The West Indies Democratic Labour Party (DLP), sometimes known simply as the Democrats, was one of two Federal parties in the short-lived West Indies Federation, the other being the West Indies Federal Labour Party (WIFLP). The party was organised by Sir Alexander Bustamante to counter the WIFLP led by his cousin Norman Manley. In the 1958 West Indies federal elections, the party lost, winning 19 of the 45 seats in the Federal Parliament of the West Indies Federation.

== History ==
It was founded in May 1957 and was originally composed of parties from Jamaica, Trinidad and Tobago, St. Lucia a number of individuals (since unlike the WIFLP, the DLP admitted both parties and individuals). Bustamante was unanimously elected as leader of the party, while Ashford Sinanan (Trinidad), Victor Bryan (Trinidad) and Ebenezer Joshua (St. Vincent) were chosen as first, second and third deputy leaders, respectively. Other members of the executive included Donald Sangster, Mrs. Rose Leon, Morris Cargill (all from Jamaica) and Bhadase Sagan Maraj (Trinidad).

== Membership ==
The party was a confederation of local parties from each of the constituent territories. Generally speaking its constituent parties were the more rural based parties. Individuals (whether or not affiliated with a specific party) could be admitted. This led to the situation wherein Bhadase Sagan Maraj as leader of the People's Democratic Party of Trinidad was admitted as a member, but the party apparently was not. Other individuals admitted included Ashford Sinanan (also of the People's Democratic Party of Trinidad), Albert Gomes and Roy Josephs.

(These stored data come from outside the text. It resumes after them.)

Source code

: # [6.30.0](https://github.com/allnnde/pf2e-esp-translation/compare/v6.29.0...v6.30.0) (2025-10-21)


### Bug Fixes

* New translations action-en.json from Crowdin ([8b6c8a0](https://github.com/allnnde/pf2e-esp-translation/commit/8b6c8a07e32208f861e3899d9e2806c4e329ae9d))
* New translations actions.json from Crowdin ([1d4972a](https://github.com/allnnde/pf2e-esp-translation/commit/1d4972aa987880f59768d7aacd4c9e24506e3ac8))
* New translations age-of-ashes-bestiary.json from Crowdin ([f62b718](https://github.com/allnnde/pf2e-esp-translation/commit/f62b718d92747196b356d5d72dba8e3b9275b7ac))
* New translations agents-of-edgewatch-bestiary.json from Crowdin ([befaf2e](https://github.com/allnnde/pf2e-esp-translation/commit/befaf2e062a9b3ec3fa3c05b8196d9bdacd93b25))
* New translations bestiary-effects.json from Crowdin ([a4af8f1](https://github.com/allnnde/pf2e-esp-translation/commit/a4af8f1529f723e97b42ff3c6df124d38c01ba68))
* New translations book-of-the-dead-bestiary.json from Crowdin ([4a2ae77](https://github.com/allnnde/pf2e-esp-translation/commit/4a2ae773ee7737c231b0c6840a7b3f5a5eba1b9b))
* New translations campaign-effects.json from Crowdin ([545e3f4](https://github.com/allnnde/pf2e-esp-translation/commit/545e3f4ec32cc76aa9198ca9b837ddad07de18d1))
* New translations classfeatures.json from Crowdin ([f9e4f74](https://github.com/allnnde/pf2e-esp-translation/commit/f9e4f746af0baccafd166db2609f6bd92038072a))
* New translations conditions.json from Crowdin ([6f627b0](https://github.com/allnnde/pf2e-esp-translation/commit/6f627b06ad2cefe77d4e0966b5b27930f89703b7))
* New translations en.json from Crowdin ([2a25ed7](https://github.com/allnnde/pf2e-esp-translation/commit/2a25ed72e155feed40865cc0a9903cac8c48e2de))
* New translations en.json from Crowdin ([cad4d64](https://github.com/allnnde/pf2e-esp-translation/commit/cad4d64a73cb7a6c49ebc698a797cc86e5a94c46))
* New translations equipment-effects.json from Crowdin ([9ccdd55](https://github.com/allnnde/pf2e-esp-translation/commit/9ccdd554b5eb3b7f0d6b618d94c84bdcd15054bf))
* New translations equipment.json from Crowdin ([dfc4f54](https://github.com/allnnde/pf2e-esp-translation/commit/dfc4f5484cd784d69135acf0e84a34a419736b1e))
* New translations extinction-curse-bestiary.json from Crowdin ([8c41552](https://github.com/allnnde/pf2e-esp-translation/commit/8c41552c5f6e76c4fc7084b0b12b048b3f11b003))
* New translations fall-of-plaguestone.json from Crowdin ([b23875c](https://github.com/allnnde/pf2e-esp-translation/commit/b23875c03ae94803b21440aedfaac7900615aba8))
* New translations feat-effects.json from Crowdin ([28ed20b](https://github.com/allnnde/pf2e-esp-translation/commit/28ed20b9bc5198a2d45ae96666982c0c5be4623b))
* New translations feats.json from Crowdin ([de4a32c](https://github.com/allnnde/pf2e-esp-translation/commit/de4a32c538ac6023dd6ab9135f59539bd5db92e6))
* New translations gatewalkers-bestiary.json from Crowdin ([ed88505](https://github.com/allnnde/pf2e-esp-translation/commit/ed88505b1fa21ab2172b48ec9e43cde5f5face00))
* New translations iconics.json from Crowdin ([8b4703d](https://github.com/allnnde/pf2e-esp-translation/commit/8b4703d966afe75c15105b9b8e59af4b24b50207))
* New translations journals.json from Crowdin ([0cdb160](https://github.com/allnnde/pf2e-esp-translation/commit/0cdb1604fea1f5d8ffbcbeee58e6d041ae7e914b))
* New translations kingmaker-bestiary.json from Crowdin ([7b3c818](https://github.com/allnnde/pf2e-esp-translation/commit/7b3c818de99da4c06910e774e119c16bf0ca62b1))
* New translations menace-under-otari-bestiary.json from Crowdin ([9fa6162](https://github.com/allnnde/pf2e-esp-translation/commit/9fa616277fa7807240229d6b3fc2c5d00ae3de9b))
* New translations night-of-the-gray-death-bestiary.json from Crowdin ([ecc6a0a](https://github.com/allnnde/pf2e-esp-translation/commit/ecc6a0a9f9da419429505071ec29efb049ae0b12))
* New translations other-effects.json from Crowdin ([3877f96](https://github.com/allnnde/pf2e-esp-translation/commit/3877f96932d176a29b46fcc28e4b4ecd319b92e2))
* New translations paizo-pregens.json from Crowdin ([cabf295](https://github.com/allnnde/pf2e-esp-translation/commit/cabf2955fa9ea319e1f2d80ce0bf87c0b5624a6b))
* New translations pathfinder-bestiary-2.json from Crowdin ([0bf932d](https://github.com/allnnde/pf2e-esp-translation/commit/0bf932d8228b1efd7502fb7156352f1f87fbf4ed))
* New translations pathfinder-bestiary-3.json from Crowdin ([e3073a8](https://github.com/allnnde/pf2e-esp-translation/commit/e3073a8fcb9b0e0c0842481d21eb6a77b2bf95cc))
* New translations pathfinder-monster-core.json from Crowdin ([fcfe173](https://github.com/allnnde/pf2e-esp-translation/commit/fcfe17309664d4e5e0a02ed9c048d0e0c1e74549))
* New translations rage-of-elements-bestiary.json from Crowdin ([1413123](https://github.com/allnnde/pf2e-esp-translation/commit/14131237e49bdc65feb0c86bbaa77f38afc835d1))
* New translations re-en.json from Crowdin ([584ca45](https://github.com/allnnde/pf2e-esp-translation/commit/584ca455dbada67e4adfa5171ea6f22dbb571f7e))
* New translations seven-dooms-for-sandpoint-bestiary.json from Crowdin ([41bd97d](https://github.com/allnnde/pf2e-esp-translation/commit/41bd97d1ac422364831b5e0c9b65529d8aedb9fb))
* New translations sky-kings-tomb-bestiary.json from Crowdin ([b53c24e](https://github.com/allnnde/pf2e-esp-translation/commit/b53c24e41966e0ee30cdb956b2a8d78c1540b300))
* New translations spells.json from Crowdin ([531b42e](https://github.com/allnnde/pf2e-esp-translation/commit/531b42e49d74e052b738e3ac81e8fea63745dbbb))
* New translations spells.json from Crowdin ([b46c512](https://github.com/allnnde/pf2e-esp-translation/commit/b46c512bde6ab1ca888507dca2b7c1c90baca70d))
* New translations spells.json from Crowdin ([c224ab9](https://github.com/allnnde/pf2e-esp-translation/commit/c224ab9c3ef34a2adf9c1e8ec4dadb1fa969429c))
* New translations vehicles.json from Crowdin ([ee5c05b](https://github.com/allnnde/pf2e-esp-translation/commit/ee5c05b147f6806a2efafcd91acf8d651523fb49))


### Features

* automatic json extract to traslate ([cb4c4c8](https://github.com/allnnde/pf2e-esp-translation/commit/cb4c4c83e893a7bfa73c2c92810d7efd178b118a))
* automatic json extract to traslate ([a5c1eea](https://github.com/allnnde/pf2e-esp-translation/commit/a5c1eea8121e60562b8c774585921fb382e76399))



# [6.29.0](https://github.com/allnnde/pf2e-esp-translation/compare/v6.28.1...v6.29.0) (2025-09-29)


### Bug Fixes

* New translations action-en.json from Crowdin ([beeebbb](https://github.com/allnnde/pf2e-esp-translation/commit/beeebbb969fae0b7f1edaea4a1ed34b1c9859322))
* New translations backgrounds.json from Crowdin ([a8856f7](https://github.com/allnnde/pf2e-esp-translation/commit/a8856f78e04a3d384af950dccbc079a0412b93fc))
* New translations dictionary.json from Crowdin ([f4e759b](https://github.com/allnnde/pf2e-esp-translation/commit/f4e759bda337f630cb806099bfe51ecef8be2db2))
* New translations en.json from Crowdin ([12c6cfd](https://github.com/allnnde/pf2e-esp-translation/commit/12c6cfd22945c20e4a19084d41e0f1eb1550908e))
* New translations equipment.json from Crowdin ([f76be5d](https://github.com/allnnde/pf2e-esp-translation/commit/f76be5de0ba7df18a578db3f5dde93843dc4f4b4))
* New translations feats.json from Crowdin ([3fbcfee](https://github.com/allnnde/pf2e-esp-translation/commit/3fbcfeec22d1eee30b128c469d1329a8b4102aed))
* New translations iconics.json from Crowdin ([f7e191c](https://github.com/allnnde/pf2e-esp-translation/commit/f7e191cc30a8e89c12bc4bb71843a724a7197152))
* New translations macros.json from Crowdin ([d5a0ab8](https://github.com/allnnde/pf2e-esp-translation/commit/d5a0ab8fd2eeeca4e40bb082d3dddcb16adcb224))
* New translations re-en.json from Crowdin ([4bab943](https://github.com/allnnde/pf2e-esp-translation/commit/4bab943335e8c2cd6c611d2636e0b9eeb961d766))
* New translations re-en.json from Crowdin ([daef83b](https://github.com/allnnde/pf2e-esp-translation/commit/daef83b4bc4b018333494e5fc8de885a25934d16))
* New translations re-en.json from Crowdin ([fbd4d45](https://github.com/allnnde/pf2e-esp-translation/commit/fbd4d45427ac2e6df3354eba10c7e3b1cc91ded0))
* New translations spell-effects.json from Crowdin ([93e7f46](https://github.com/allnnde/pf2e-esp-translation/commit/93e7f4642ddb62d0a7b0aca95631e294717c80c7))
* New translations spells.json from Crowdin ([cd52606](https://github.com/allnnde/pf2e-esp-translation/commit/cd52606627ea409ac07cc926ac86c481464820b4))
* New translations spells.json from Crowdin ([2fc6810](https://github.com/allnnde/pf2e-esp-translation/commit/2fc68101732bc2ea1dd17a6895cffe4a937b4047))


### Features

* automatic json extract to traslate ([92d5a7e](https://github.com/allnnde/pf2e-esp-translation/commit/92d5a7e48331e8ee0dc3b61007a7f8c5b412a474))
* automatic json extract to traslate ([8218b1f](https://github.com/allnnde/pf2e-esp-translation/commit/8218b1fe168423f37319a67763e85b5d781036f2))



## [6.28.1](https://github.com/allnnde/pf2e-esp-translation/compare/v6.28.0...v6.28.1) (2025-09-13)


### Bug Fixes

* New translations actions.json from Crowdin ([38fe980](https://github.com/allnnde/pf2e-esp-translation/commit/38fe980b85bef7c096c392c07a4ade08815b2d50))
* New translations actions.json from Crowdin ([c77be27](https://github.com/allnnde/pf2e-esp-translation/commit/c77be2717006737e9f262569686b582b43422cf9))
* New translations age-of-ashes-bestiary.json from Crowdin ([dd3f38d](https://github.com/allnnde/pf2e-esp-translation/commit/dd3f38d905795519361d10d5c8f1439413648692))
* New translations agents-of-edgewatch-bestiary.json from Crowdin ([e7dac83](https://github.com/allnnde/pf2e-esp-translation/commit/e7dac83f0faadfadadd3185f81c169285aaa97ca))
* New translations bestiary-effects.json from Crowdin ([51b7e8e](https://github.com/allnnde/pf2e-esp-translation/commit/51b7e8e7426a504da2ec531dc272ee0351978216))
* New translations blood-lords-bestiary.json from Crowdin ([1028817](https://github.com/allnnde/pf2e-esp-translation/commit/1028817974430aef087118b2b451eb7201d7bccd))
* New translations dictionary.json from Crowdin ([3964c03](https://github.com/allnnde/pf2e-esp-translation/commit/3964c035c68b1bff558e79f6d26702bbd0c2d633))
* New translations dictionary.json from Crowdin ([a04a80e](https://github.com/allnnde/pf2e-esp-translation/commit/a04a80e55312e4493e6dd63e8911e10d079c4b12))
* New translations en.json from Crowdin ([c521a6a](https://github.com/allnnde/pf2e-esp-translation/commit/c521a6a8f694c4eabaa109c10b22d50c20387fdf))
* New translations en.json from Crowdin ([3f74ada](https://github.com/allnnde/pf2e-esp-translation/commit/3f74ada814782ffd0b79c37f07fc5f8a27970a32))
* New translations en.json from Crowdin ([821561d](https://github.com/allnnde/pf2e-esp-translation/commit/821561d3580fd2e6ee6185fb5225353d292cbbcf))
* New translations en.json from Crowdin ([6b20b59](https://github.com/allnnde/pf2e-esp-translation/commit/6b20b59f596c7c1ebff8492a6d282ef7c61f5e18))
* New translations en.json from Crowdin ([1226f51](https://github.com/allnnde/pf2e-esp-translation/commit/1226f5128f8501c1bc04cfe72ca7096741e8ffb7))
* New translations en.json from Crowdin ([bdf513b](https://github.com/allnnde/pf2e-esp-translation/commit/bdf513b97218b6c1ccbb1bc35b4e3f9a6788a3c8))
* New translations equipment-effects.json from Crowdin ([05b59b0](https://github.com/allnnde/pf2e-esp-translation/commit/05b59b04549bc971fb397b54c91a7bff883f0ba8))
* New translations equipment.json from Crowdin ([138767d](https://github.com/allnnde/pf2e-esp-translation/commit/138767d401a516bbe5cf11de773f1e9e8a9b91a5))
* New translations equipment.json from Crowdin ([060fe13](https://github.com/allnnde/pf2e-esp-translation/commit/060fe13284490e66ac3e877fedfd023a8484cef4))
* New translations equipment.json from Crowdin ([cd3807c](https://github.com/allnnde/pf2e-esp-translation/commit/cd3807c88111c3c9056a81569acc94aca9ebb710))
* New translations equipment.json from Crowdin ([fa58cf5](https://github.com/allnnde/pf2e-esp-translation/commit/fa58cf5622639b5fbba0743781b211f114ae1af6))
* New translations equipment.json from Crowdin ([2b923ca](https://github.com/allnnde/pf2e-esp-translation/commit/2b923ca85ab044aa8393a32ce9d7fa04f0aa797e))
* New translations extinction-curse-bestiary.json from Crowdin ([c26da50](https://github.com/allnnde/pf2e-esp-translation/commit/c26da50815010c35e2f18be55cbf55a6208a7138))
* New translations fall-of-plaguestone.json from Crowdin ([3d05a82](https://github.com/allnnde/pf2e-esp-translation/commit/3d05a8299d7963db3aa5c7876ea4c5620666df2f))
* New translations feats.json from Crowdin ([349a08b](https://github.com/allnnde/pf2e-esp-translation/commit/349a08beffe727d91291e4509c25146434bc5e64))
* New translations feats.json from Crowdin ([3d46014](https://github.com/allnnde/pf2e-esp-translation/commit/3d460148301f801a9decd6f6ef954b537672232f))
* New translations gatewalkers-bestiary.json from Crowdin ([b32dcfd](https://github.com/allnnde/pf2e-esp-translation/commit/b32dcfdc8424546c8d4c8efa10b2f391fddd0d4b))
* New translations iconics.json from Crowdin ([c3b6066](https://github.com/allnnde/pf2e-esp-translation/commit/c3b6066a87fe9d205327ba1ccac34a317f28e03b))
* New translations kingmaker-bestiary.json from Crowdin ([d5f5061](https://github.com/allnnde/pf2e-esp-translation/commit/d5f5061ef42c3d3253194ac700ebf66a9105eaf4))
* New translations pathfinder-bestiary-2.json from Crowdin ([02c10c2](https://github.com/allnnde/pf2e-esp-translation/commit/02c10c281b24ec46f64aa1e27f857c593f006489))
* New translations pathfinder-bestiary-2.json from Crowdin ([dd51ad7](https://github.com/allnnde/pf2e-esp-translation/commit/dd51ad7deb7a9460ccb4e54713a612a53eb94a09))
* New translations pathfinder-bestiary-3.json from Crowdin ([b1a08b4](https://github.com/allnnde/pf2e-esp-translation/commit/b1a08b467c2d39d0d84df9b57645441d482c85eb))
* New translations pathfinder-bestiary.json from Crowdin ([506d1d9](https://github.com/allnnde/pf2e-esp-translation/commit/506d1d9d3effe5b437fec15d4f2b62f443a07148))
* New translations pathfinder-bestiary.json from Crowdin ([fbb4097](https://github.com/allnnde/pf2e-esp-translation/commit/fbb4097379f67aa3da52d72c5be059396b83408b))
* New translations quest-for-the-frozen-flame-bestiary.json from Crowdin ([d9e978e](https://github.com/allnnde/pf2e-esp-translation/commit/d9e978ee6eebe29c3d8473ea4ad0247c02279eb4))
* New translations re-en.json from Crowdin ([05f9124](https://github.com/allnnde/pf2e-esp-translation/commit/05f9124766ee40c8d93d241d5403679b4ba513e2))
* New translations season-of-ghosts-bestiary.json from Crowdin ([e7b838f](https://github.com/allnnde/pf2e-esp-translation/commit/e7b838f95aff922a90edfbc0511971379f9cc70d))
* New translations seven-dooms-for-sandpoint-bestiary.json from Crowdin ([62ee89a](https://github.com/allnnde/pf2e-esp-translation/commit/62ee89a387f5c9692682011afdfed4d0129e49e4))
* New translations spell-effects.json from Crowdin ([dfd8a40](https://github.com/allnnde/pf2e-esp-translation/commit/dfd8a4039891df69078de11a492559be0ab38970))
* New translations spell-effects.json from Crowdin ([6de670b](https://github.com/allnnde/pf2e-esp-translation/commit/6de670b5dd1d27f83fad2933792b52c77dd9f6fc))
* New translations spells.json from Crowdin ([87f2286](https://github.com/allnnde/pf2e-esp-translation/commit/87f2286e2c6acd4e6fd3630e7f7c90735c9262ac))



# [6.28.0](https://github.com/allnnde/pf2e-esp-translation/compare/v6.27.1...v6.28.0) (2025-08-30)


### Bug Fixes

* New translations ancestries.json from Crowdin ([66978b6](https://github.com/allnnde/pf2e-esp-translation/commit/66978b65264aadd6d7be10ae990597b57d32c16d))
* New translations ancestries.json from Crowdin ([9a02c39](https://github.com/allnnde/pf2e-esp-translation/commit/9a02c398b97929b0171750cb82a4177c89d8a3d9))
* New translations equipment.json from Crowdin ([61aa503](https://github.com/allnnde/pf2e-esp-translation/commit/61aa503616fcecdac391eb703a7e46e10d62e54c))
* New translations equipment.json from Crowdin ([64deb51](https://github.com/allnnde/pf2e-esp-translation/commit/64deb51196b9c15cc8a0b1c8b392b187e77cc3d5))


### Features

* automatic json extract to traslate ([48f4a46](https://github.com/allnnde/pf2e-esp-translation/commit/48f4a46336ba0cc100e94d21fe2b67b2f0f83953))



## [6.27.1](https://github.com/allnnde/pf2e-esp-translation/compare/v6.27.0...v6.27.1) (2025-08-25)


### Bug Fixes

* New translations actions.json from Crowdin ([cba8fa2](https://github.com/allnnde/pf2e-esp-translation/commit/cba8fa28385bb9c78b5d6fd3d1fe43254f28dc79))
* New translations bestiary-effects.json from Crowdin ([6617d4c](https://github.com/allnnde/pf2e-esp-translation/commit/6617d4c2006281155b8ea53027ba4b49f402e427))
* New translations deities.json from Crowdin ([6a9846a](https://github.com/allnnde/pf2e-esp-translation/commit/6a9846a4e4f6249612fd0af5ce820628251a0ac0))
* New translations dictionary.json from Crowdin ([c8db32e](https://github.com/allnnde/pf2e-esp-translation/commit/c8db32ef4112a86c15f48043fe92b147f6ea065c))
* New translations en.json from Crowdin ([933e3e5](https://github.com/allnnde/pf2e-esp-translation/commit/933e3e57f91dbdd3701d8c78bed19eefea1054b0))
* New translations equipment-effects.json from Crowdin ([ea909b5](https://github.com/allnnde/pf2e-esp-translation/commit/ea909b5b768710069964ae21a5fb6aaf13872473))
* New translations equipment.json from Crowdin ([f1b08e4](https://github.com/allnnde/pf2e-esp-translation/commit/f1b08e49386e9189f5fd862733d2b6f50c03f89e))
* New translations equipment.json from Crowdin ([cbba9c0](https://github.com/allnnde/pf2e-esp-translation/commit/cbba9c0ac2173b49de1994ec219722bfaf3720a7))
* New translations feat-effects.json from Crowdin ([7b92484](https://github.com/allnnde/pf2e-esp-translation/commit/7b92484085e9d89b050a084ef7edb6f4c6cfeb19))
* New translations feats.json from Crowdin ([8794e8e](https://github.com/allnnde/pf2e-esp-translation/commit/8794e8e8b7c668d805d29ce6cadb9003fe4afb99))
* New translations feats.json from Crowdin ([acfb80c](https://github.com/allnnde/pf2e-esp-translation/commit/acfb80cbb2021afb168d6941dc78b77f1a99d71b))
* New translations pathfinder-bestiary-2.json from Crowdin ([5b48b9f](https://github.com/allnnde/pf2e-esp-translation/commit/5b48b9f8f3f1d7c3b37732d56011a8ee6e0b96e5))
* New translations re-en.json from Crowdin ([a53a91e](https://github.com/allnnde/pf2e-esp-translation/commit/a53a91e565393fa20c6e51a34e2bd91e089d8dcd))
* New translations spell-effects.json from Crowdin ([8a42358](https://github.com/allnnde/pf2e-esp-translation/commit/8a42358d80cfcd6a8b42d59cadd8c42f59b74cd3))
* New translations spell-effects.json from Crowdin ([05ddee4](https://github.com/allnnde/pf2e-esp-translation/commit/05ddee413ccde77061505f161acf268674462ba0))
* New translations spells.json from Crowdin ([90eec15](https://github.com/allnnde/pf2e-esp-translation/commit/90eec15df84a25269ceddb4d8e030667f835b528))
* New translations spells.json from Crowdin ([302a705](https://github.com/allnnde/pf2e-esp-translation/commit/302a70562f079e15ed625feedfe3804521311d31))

=== Affiliated parties (incomplete) ===

| Island | DLP Member |  |
| Name | abbr. |
| Antigua and Barbuda |  |  |
| Barbados | Democratic Labour Party | DLP |
| Dominica |  |  |
| Grenada |  |  |
| Jamaica Cayman Islands; Turks and Caicos Islands; | Jamaica Labour Party | JLP |
| Montserrat |  |  |
| Saint Christopher-Nevis-Anguilla |  |  |
| Saint Lucia | People's Progressive Party | PPP |
| Saint Vincent and the Grenadines | People's Political Party | PPP |
| Trinidad and Tobago | Democratic Labour Party | DLP |

== 1958 West Indies federal elections ==
In the Federal elections of 1958 the WIFLP won the majority of the votes in the Federal Parliament. Since neither Manley nor Bustamante had contested the Federal elections, Sir Grantley Adams became the Federal Prime Minister, while Ashford Sinanan was the (DLP) Leader of the Opposition.

=== Manifesto ===
The DLP's election platform emphasized West Indian unity, freedom of worship and speech, encouragement of trade unions, a climate favourable to both private industry and labour, development of human and economic resources, and expansion of tourism. It pledged to work for the entry of British Guiana and British Honduras into the Federation, promised to press for loans and technical assistance to raise standards of living and avoid high taxation and urged a strengthening of existing ties with the United Kingdom, United States and Canada and fostering "very strong and profitable relationships" with neighbouring countries.

== Dissolution ==
Under criticism for his anti-Federalism, Bustamante resigned from the DLP. He then held a referendum in Jamaica which favoured withdrawal from the Federation. This left Trinidad and Tobago with a disproportionate burden of the Federal budget, leading Eric Williams to lead them out of the Federation. This action led the British to dissolve the Federation.